Automobile Club de l’Ouest (ACO) and International Motor Sports Association (IMSA) have agreed on a common future in sportscar racing.
The the organizing bodies have signed an agreement, that it will be possible, from September 2021 in FIA WEC and January 2022 in IMSA, to race with the “American” DPi cars and “European” Hypercars in the same category. The category will be named LMDh – Le Mans Daytona hybrid.
The cars will be based on the LMP2 cars, just like we know from today, with Ligier, Dallara, Multimatic and ORECA going to build the chassis’s. The same modifications regarding bodywork and engines will be allowed again, just like in the current DPi. Furthermore all cars will have one common hybrid system, with rear-wheel drive only.
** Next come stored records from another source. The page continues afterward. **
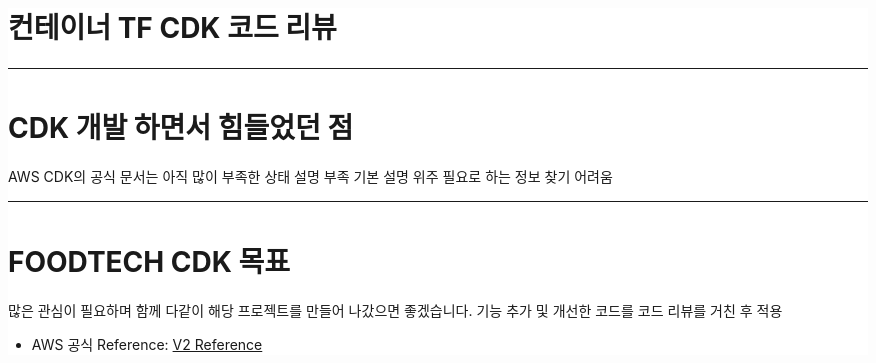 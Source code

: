 
# 컨테이너 TF CDK 코드 리뷰

---

# CDK 개발 하면서 힘들었던 점

AWS CDK의 공식 문서는 아직 많이 부족한 상태
설명 부족
기본 설명 위주
필요로 하는 정보 찾기 어려움

---

# FOODTECH CDK 목표

많은 관심이 필요하며 함께 다같이 해당 프로젝트를 만들어 나갔으면 좋겠습니다.
기능 추가 및 개선한 코드를 코드 리뷰를 거친 후 적용



- AWS 공식 Reference: [V2 Reference](https://docs.aws.amazon.com/cdk/api/v2/docs/aws-construct-library.html)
So it would appear that the four current chassis manufacturers have won the rights to do LMP2 cars in the future too, since their original deal ended after the 2020 season.
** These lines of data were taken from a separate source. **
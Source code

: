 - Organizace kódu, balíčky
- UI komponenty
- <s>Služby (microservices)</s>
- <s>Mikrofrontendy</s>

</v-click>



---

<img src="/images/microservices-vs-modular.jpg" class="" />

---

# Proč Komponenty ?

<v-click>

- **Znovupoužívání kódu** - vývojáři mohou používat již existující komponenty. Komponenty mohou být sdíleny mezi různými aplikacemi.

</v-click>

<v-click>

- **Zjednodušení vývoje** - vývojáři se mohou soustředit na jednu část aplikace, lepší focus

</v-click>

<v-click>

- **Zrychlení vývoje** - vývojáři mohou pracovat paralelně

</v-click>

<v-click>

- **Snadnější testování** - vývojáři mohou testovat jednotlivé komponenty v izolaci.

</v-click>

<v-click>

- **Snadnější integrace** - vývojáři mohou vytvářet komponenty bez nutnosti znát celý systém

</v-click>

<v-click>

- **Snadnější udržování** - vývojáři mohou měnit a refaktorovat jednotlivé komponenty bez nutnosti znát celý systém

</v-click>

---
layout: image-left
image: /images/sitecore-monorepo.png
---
The two organizing bodies have issued a common press release, stating that more technical details will be released at the Super Sebring event, being run in March, where the IMSA WeatherTech SportsCar Championship and FIA World Endurance Championship share the track time for their 12 and 8 hour races respectively.
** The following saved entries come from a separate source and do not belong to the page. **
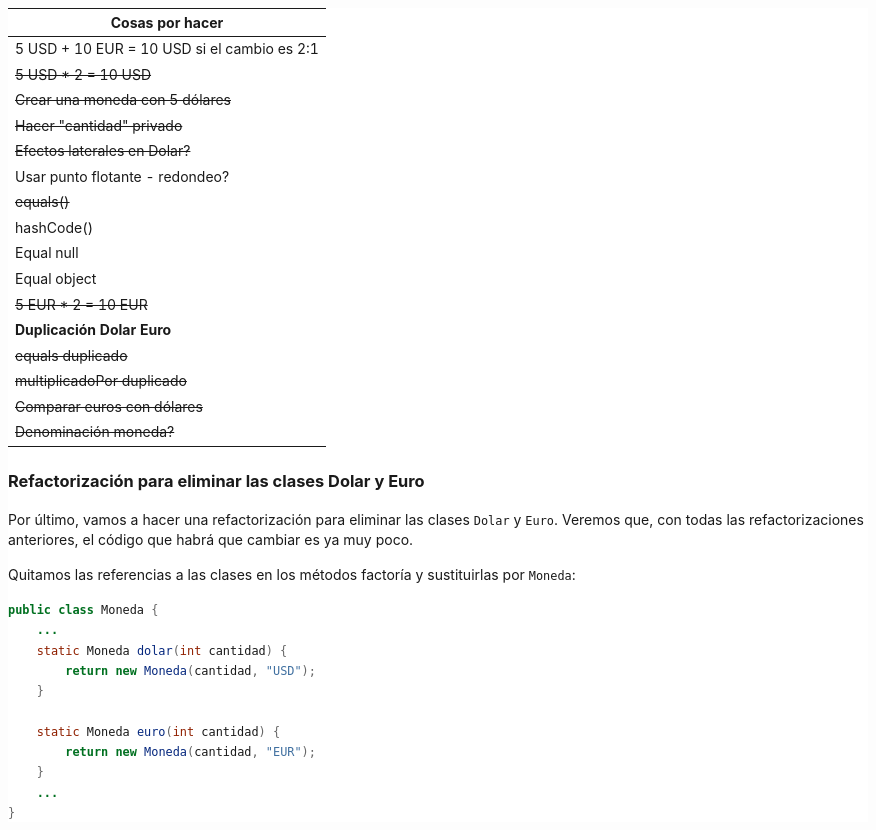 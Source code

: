 | Cosas por hacer  |
|------------------|
| 5 USD + 10 EUR = 10 USD si el cambio es 2:1 |
| ~~5 USD * 2 = 10 USD~~ |
| ~~Crear una moneda con 5 dólares~~ |
| ~~Hacer "cantidad" privado~~ |
| ~~Efectos laterales en Dolar?~~ |
| Usar punto flotante - redondeo? |
| ~~equals()~~ | 
| hashCode() |
| Equal null |
| Equal object |
| ~~5 EUR * 2 = 10 EUR~~ |
| **Duplicación Dolar Euro** |
| ~~equals duplicado~~ |
| ~~multiplicadoPor duplicado~~ |
| ~~Comparar euros con dólares~~|
| ~~Denominación moneda?~~ |

### Refactorización para eliminar las clases Dolar y Euro ###

Por último, vamos a hacer una refactorización para eliminar las clases
`Dolar` y `Euro`. Veremos que, con todas las refactorizaciones
anteriores, el código que habrá que cambiar es ya muy poco.

Quitamos las referencias a las clases en los métodos factoría y
sustituirlas por `Moneda`:

```java
public class Moneda {
    ...
    static Moneda dolar(int cantidad) {
        return new Moneda(cantidad, "USD");
    }

    static Moneda euro(int cantidad) {
        return new Moneda(cantidad, "EUR");
    }
    ...
}
```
This is something that really can boost both series, but probably most favourable for IMSA, where the entries a declining, while the FIA WEC already have quite a few entries for the new Hypercar category. And then it’s huge news that the top cars can once again race in the USA. They have been eliminated from doing that since the American Le Mans Series and Grand-Am merger in 2014. ALMS was an ACO series, while Grand-Am was an IMSA series. The lack of LMP1 interest towards the end of the ALMS days, making them skip that category from the new Prototype formulae – and then the Daytona Prototype cars would all still have a chance of winning.
The new big milestone in the history came in 2017, where ACO introduced the new LMP2 cars, where the chassis’s were the basis of DPi cars. Cadillac, Mazda and Nissan were the first to jump on that wagon, followed by Acura in 2018. Nissan left ahead of 2020, but that wasn’t a full works programme anyway, but only the ESM team at first, and then later CORE autosport, running the cars – with a Nissan GT-R engine in the back. The “regular” LMP2 cars were also able to race in the category, but were not able to follow the modified DPi cars, due to their open engine and suspension technology. So the two categories were split up in 2019, resulting in LMP2 almost coming to a dead stop regarding entries. They have picked up the pace a little for 2020, making a Bronze rated driver mandatory in the car.
It is still unclear if the “European” Hypercars will be allowed to compete in the IMSA series, since today’s statement doesn’t mention anything about that – only that LMDh will be able to run both categories. But since all Hypercars will have to get BOP to race together in the FIA WEC, the same thing should be possible to be achieved in the USA, if the Americans would like to have Toyota, Peugeot and Aston Martin running in the top category.
The future really appears bright in the sportscar world on both sides of the Atlantic ocean right now.